Word for word, restate the line containing "for class merging" and all the lines that come after it in the entries below. Include nothing from before it.
:: Record extracts
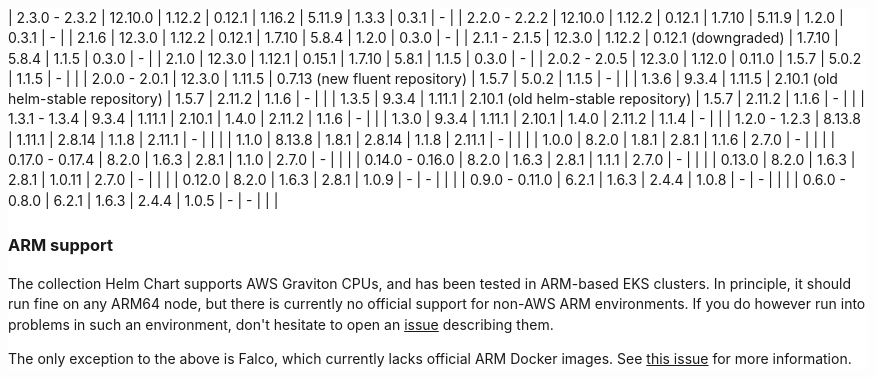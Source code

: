 | 2.3.0 - 2.3.2         | 12.10.0                                   | 1.12.2  | 0.12.1                              | 1.16.2 | 5.11.9         | 1.3.3             | 0.3.1                    | -                      |
| 2.2.0 - 2.2.2         | 12.10.0                                   | 1.12.2  | 0.12.1                              | 1.7.10 | 5.11.9         | 1.2.0             | 0.3.1                    | -                      |
| 2.1.6                 | 12.3.0                                    | 1.12.2  | 0.12.1                              | 1.7.10 | 5.8.4          | 1.2.0             | 0.3.0                    | -                      |
| 2.1.1 - 2.1.5         | 12.3.0                                    | 1.12.2  | 0.12.1 (downgraded)                 | 1.7.10 | 5.8.4          | 1.1.5             | 0.3.0                    | -                      |
| 2.1.0                 | 12.3.0                                    | 1.12.1  | 0.15.1                              | 1.7.10 | 5.8.1          | 1.1.5             | 0.3.0                    | -                      |
| 2.0.2 - 2.0.5         | 12.3.0                                    | 1.12.0  | 0.11.0                              | 1.5.7  | 5.0.2          | 1.1.5             | -                        |                        |
| 2.0.0 - 2.0.1         | 12.3.0                                    | 1.11.5  | 0.7.13 (new fluent repository)      | 1.5.7  | 5.0.2          | 1.1.5             | -                        |                        |
| 1.3.6                 | 9.3.4                                     | 1.11.5  | 2.10.1 (old helm-stable repository) | 1.5.7  | 2.11.2         | 1.1.6             | -                        |                        |
| 1.3.5                 | 9.3.4                                     | 1.11.1  | 2.10.1 (old helm-stable repository) | 1.5.7  | 2.11.2         | 1.1.6             | -                        |                        |
| 1.3.1 - 1.3.4         | 9.3.4                                     | 1.11.1  | 2.10.1                              | 1.4.0  | 2.11.2         | 1.1.6             | -                        |                        |
| 1.3.0                 | 9.3.4                                     | 1.11.1  | 2.10.1                              | 1.4.0  | 2.11.2         | 1.1.4             | -                        |                        |
| 1.2.0 - 1.2.3         | 8.13.8                                    | 1.11.1  | 2.8.14                              | 1.1.8  | 2.11.1         | -                 |                          |                        |
| 1.1.0                 | 8.13.8                                    | 1.8.1   | 2.8.14                              | 1.1.8  | 2.11.1         | -                 |                          |                        |
| 1.0.0                 | 8.2.0                                     | 1.8.1   | 2.8.1                               | 1.1.6  | 2.7.0          | -                 |                          |                        |
| 0.17.0 - 0.17.4       | 8.2.0                                     | 1.6.3   | 2.8.1                               | 1.1.0  | 2.7.0          | -                 |                          |                        |
| 0.14.0 - 0.16.0       | 8.2.0                                     | 1.6.3   | 2.8.1                               | 1.1.1  | 2.7.0          | -                 |                          |                        |
| 0.13.0                | 8.2.0                                     | 1.6.3   | 2.8.1                               | 1.0.11 | 2.7.0          | -                 |                          |                        |
| 0.12.0                | 8.2.0                                     | 1.6.3   | 2.8.1                               | 1.0.9  | -              | -                 |                          |                        |
| 0.9.0 - 0.11.0        | 6.2.1                                     | 1.6.3   | 2.4.4                               | 1.0.8  | -              | -                 |                          |                        |
| 0.6.0 - 0.8.0         | 6.2.1                                     | 1.6.3   | 2.4.4                               | 1.0.5  | -              | -                 |                          |                        |

### ARM support

The collection Helm Chart supports AWS Graviton CPUs, and has been tested in ARM-based EKS clusters. In principle, it
should run fine on any ARM64 node, but there is currently no official support for non-AWS ARM environments. If you do
however run into problems in such an environment, don't hesitate to open an [issue][issues] describing them.

The only exception to the above is Falco, which currently lacks official ARM Docker images. See
[this issue][falco] for more information.

[falco]: https://github.com/falcosecurity/falco/issues/1589
[issues]: https://github.com/SumoLogic/sumologic-kubernetes-collection/issues
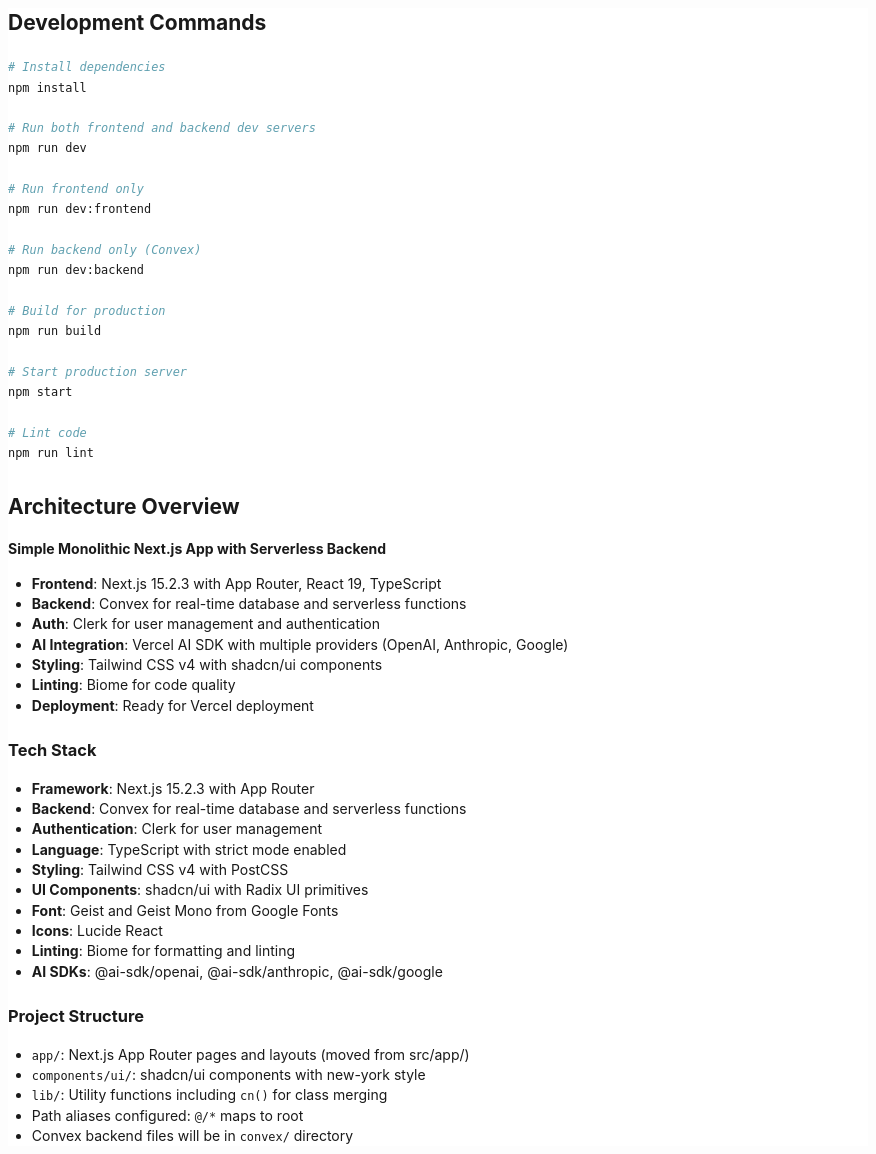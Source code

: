 ## Development Commands

```bash
# Install dependencies
npm install

# Run both frontend and backend dev servers
npm run dev

# Run frontend only
npm run dev:frontend

# Run backend only (Convex)
npm run dev:backend

# Build for production
npm run build

# Start production server
npm start

# Lint code
npm run lint
```

## Architecture Overview

**Simple Monolithic Next.js App with Serverless Backend**
- **Frontend**: Next.js 15.2.3 with App Router, React 19, TypeScript
- **Backend**: Convex for real-time database and serverless functions
- **Auth**: Clerk for user management and authentication
- **AI Integration**: Vercel AI SDK with multiple providers (OpenAI, Anthropic, Google)
- **Styling**: Tailwind CSS v4 with shadcn/ui components
- **Linting**: Biome for code quality
- **Deployment**: Ready for Vercel deployment

### Tech Stack
- **Framework**: Next.js 15.2.3 with App Router
- **Backend**: Convex for real-time database and serverless functions
- **Authentication**: Clerk for user management
- **Language**: TypeScript with strict mode enabled
- **Styling**: Tailwind CSS v4 with PostCSS
- **UI Components**: shadcn/ui with Radix UI primitives
- **Font**: Geist and Geist Mono from Google Fonts
- **Icons**: Lucide React
- **Linting**: Biome for formatting and linting
- **AI SDKs**: @ai-sdk/openai, @ai-sdk/anthropic, @ai-sdk/google

### Project Structure
- `app/`: Next.js App Router pages and layouts (moved from src/app/)
- `components/ui/`: shadcn/ui components with new-york style
- `lib/`: Utility functions including `cn()` for class merging
- Path aliases configured: `@/*` maps to root
- Convex backend files will be in `convex/` directory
::::
▸ Solution to this exercise
- `lib/`: Utility functions including `cn()` for class merging
- Path aliases configured: `@/*` maps to root
- Convex backend files will be in `convex/` directory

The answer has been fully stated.